[Task directions]
Answer with the number of lines in the records that contain "FunctionTok" and with nothing else.

[Extracted records]
____________________
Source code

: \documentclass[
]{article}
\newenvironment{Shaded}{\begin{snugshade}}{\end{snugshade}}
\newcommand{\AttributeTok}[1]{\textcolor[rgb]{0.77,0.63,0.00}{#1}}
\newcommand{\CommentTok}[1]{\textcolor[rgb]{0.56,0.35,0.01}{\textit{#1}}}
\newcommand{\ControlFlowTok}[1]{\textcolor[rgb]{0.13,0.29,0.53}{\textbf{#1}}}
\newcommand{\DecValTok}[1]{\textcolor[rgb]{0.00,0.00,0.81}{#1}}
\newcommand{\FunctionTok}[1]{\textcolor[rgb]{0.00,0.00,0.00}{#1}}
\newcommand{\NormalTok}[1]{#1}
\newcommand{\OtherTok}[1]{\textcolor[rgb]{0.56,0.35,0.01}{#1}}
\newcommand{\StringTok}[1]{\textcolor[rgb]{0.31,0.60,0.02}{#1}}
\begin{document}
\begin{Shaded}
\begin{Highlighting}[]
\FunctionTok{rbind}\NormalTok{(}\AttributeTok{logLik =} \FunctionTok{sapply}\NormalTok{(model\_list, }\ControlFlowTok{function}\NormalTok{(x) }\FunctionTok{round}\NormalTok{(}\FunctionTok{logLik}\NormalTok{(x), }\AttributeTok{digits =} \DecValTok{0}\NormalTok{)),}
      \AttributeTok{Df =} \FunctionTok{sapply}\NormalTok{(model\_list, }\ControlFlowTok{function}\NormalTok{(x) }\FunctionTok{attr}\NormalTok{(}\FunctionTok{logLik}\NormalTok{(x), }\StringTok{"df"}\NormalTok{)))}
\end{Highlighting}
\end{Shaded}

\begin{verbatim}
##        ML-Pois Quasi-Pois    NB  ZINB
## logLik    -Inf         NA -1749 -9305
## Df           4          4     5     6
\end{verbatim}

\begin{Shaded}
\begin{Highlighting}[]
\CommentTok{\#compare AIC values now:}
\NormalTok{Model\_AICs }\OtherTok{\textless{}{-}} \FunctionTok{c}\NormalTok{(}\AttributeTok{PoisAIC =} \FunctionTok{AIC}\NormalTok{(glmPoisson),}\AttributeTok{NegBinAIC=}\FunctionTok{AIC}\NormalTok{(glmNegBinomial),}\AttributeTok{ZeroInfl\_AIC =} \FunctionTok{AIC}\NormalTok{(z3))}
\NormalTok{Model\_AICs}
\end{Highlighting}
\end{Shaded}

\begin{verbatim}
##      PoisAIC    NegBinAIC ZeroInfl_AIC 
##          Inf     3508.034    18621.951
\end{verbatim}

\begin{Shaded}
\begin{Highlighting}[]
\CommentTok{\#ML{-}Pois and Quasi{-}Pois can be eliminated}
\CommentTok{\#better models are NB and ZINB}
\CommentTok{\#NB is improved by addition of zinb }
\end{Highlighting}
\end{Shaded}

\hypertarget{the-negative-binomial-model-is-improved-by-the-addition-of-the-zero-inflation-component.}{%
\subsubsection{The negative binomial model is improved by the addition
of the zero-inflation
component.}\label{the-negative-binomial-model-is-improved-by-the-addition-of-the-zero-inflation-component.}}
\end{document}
____________________
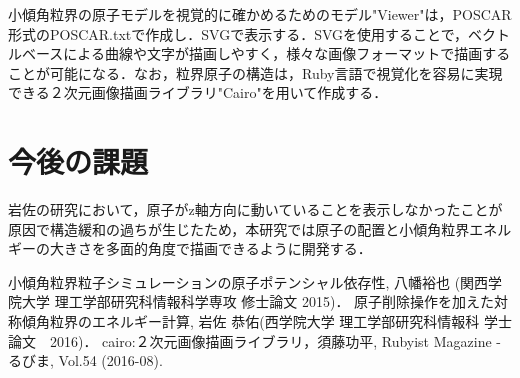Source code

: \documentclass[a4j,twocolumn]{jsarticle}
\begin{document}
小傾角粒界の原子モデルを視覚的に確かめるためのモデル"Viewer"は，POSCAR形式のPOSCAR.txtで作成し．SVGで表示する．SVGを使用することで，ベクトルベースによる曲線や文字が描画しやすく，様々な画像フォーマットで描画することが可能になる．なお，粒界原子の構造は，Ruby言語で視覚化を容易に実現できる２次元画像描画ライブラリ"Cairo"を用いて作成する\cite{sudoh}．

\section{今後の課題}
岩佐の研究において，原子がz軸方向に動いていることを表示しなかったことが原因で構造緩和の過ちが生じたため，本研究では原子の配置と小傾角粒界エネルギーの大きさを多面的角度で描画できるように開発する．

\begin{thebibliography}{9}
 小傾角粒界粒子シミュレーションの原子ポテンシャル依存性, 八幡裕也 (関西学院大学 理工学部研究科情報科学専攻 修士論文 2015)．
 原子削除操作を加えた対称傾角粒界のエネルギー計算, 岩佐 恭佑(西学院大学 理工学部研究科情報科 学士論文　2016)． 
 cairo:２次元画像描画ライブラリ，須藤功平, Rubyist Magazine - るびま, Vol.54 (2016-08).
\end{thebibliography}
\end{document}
____________________
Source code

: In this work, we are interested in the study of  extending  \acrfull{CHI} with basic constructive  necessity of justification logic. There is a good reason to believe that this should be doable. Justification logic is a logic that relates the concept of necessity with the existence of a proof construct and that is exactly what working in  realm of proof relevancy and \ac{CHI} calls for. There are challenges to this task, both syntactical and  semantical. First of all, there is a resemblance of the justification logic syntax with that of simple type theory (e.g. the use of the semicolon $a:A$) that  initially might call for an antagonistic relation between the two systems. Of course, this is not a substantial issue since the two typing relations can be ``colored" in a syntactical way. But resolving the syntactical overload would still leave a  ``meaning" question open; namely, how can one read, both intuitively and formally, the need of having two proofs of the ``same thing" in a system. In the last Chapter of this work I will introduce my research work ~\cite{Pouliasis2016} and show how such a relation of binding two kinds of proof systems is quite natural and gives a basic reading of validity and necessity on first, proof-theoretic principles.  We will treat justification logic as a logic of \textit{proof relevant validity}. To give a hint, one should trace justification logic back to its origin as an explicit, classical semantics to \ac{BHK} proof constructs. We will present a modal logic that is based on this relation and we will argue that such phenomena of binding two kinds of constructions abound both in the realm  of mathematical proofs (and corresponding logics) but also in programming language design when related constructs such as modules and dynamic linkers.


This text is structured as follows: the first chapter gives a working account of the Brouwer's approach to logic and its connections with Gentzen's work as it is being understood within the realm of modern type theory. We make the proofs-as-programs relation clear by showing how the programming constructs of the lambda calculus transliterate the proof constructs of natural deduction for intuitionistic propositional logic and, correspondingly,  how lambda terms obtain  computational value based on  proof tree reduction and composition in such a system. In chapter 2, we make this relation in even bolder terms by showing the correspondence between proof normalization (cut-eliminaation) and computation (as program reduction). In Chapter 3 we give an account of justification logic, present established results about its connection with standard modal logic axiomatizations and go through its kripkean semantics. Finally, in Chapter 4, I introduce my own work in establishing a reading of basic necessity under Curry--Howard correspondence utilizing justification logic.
____________________
[Exercise result]
4